Esta entrada merece la vista de un lagarto herbívoro de ánimo paciente, escamas sedosas como la falda de la reina de una rave y una retina extra para tramitar el significado de los impulsos circundantes.
Esta entrada es la última de Distrito Latino. El blog cierra por mandato de la empresa que lo acoge en sus servidores y ha pagado mis servicios —textos, fotos y vídeos— desde agosto de 2011. No hace falta un ojo parietal para vislumbrar el motivo: recorte de colaboradores.
Quisiera ser Juanita, que pasea sobre el hombro de su dueño por el barrio de la Misión sabiendo que es admirada y saludada con dulces piropos mientras el hombre que la lleva encima, uno de esos centroamericanos algo pasados de kilos pero con la piel como una corteza de ceiba, muestra su orgullo por estar dónde está tapándose la cabeza con la gorra del equipo local de béisbol, los Giants.

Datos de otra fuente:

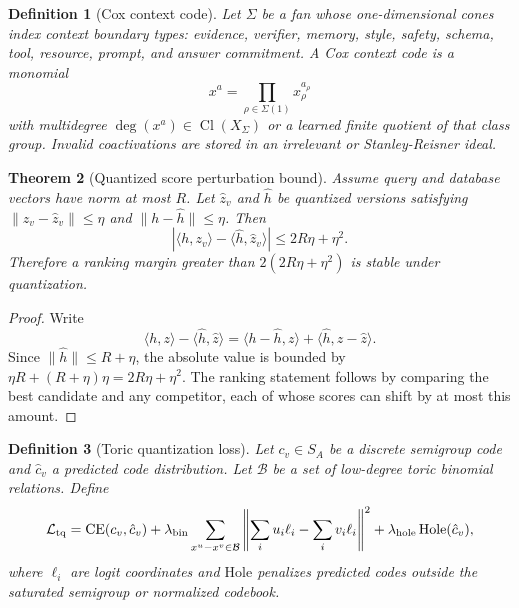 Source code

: \documentclass[11pt]{article}
\newtheorem{theorem}{Theorem}[section]
\newtheorem{definition}[theorem]{Definition}
\newcommand{\loss}{\mathcal{L}}
\newcommand{\onecones}{one-dimensional cones}
\numberwithin{equation}{section}
\begin{document}
\begin{definition}[Cox context code]
Let $\Sigma$ be a fan whose \onecones{} index context boundary types: evidence, verifier, memory, style, safety, schema, tool, resource, prompt, and answer commitment. A Cox context code is a monomial
\begin{equation}
 x^a=\prod_{\rho\in\Sigma(1)}x_\rho^{a_\rho}
\end{equation}
with multidegree $\deg(x^a)\in \operatorname{Cl}(X_\Sigma)$ or a learned finite quotient of that class group. Invalid coactivations are stored in an irrelevant or Stanley-Reisner ideal.
\end{definition}

\begin{theorem}[Quantized score perturbation bound]
Assume query and database vectors have norm at most $R$. Let $\hat z_v$ and $\hat h$ be quantized versions satisfying $\|z_v-\hat z_v\|\le\eta$ and $\|h-\hat h\|\le\eta$. Then
\begin{equation}
|\langle h,z_v\rangle-\langle \hat h,\hat z_v\rangle|\le 2R\eta+\eta^2.
\end{equation}
Therefore a ranking margin greater than $2(2R\eta+\eta^2)$ is stable under quantization.
\end{theorem}
\begin{proof}
Write
\begin{equation}
\langle h,z\rangle-\langle \hat h,\hat z\rangle=\langle h-\hat h,z\rangle+\langle \hat h,z-\hat z\rangle.
\end{equation}
Since $\|\hat h\|\le R+\eta$, the absolute value is bounded by $\eta R+(R+\eta)\eta=2R\eta+\eta^2$. The ranking statement follows by comparing the best candidate and any competitor, each of whose scores can shift by at most this amount.
\end{proof}

\begin{definition}[Toric quantization loss]
Let $c_v\in S_A$ be a discrete semigroup code and $\hat c_v$ a predicted code distribution. Let $\mathcal{B}$ be a set of low-degree toric binomial relations. Define
\begin{equation}
\loss_{\rm tq}=\mathrm{CE}(c_v,\hat c_v)+\lambda_{\rm bin}\sum_{x^u-x^v\in\mathcal{B}}\left\|\sum_i u_i\ell_i-\sum_i v_i\ell_i\right\|^2+\lambda_{\rm hole}\,\mathrm{Hole}(\hat c_v),
\end{equation}
where $\ell_i$ are logit coordinates and $\mathrm{Hole}$ penalizes predicted codes outside the saturated semigroup or normalized codebook.
\end{definition}
\end{document}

Quizá al dueño de Juanita, como a tantos cientos de miles como él, le toque sudar en una cadena de cocina por un salario por debajo del mínimo legal, porque todo lo que se come en San Francisco —y en pocas ciudades se come tanto y con una pasión casi psicótica— lo preparan los latinos: el sushi, la ensalada birmana, las crepes y todas las formas imaginables de fast food tapona arterias.
Acaso al hombre del lagarto no le importe la explotación porque allá de donde salió, digamos Guatemala o Yucatán, sólo le esperaba mirar el cielo, sudar sin nada a cambio, postergar la próxima bala... Lo envidio por el milagro de verlo dejando que los niños acaricien a la bella Juanita.
Mis tres años en San Francisco, parte de los cuales han quedado fijados aquí, me han servido para desmontar un gran cliché relacionado con el título de este blog, Distrito Latino.
Los latinos como tal, esa gran familia que corea en los Grammy a Calle 13 y se vende como una y grande en las promociones de las cadenas de televisión para latinos, sólo existen para los censos electorales y para que algunos saquen tajada de esa maldición llamada raza cuando, si algo nos han enseñado la historia y sus tragedias, es que sólo hay una, la de los seres humanos vengan de la tierra que vengan y traigan el color de piel que el azar genético les depare.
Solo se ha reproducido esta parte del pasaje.